Would anyone point me to where this could brake stuff.
It's probably to avoid adding additional methods to RefMut
and Ref
as they're supposed to be transparent smart pointers. This is why, e.g., RefMut::map
is a static method.
For the map
I agree, but this is not the case for simple dereferncing. As they are transparent smart pointers the do the reference, the same as AsRef
. Ref
impl Deref
and same for RefMut
while AsRef
is more or less similar to what Deref
does, except it is apply able to non reference/pointers.

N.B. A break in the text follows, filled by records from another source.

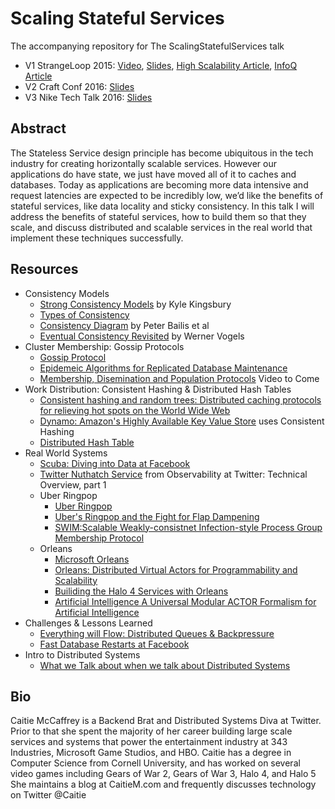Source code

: # Scaling Stateful Services
The accompanying repository for The ScalingStatefulServices talk
* V1 StrangeLoop 2015: [Video](https://www.youtube.com/watch?v=H0i_bXKwujQ), [Slides](https://speakerdeck.com/caitiem20/building-scalable-stateful-services), [High Scalability Article](http://highscalability.com/blog/2015/10/12/making-the-case-for-building-scalable-stateful-services-in-t.html), [InfoQ Article](http://www.infoq.com/news/2015/11/scaling-stateful-services)
* V2 Craft Conf 2016: [Slides](https://speakerdeck.com/caitiem20/craftconf-2016-building-scalable-stateful-services#)
* V3 Nike Tech Talk 2016: [Slides](https://speakerdeck.com/caitiem20/building-scalable-stateful-services-1)

## Abstract
The Stateless Service design principle has become ubiquitous in the tech industry 
for creating horizontally scalable services.  However our applications do have state, 
we just have moved all of it to caches and databases.  Today as applications are 
becoming more data intensive and request latencies are expected to be incredibly 
low, we’d like the benefits of stateful services, like data locality and sticky 
consistency.  In this talk I will address the benefits of stateful services,
how to build them so that they scale, and discuss  distributed and scalable
services in the real world that implement these techniques successfully.

## Resources
* Consistency Models
  * [Strong Consistency Models](https://aphyr.com/posts/313-strong-consistency-models) by Kyle Kingsbury
  * [Types of Consistency](http://www.cs.colostate.edu/~cs551/CourseNotes/Consistency/TypesConsistency.html)
  * [Consistency Diagram](http://www.vldb.org/pvldb/vol7/p181-bailis.pdf) by Peter Bailis et al
  * [Eventual Consistency Revisited](http://www.allthingsdistributed.com/2008/12/eventually_consistent.html) by Werner Vogels
* Cluster Membership: Gossip Protocols 
  * [Gossip Protocol](https://en.wikipedia.org/wiki/Gossip_protocol)
  * [Epidemeic Algorithms for Replicated Database Maintenance](https://pdfs.semanticscholar.org/49ed/15db181c74c7067ec01800fb5392411c868c.pdf)
  * [Membership, Disemination and Population Protocols](https://qconnewyork.com/ny2016/ny2016/presentation/membership-dissemination-and-population-protocols.html) Video to Come
* Work Distribution: Consistent Hashing & Distributed Hash Tables
  * [Consistent hashing and random trees: Distributed caching protocols for relieving hot spots on the World Wide Web](https://www.akamai.com/es/es/multimedia/documents/technical-publication/consistent-hashing-and-random-trees-distributed-caching-protocols-for-relieving-hot-spots-on-the-world-wide-web-technical-publication.pdf)
  * [Dynamo: Amazon's Highly Available Key Value Store](http://www.allthingsdistributed.com/files/amazon-dynamo-sosp2007.pdf) uses Consistent Hashing
  * [Distributed Hash Table](https://en.wikipedia.org/wiki/Distributed_hash_table)
* Real World Systems
  * [Scuba: Diving into Data at Facebook](https://research.facebook.com/publications/scuba-diving-into-data-at-facebook/)
  * [Twitter Nuthatch Service](https://blog.twitter.com/2016/observability-at-twitter-technical-overview-part-i) from Observability at Twitter: Technical Overview, part 1
  * Uber Ringpop
    * [Uber Ringpop](http://uber.github.io/ringpop/)
    * [Uber's Ringpop and the Fight for Flap Dampening](https://www.youtube.com/watch?v=OQyqJWQHp3g)
    * [SWIM:Scalable Weakly-consistnet Infection-style Process Group Membership Protocol](https://www.cs.cornell.edu/~asdas/research/dsn02-swim.pdf)
  * Orleans
    * [Microsoft Orleans](http://dotnet.github.io/orleans/)
    * [Orleans: Distributed Virtual Actors for Programmability and Scalability](http://research.microsoft.com/apps/pubs/default.aspx?id=210931)
    * [Builiding the Halo 4 Services with Orleans](http://www.infoq.com/presentations/halo-4-orleans)
    * [Artificial Intelligence A Universal Modular ACTOR Formalism for Artificial Intelligence](http://citeseerx.ist.psu.edu/viewdoc/summary?doi=10.1.1.77.7898)
* Challenges & Lessons Learned
  * [Everything will Flow: Distributed Queues & Backpressure](https://www.youtube.com/watch?v=1bNOO3xxMc0&app=desktop)
  * [Fast Database Restarts at Facebook](https://research.facebook.com/publications/fast-database-restarts-at-facebook/)
* Intro to Distributed Systems
  * [What we Talk about when we talk about Distributed Systems](http://videlalvaro.github.io/2015/12/learning-about-distributed-systems.html)

## Bio
Caitie McCaffrey is a Backend Brat and Distributed Systems Diva at Twitter.  Prior to that she spent the majority of her career building large scale services and systems that power the entertainment industry at 343 Industries, Microsoft Game Studios, and HBO.  Caitie has a degree in Computer Science from Cornell University, and has worked on several video games including Gears of War 2, Gears of War 3, Halo 4, and Halo 5 She maintains a blog at  CaitieM.com  and frequently discusses technology on Twitter @Caitie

Its almost like a superset of that and it is not implemented.
Unfortunately, implementing AsRef
would add an as_ref
method to all instances of Ref
/RefMut
as AsRef
is in the prelude (automatically imported). Basically, my_ref.as_ref()
would call AsRef::as_ref
on the Ref
, not the inner value.
Why not have smth like:
impl<Outer, Inner> AsRef<Inner> for Ref<Outer> where Outer: AsRef<Inner> {
fn as_ref(&self) -> &Inner {
self.deref().as_ref()
}
}
This will make as_ref
call on the inner of the Ref
and also be implemented for many common types.
I think this is fine though because of these impls:
impl<'a, T, U> AsRef<U> for &'a T where T: AsRef<U> + ?Sized, U: ?Sized
impl<'a, T, U> AsMut<U> for &'a mut T where T: AsMut<U> + ?Sized, U: ?Sized
ref.as_ref()
can be coerced to the type the inner type AsRef
s to. It might break some existing type inferences.
I could be wrong but I think this just hasn't been considered before.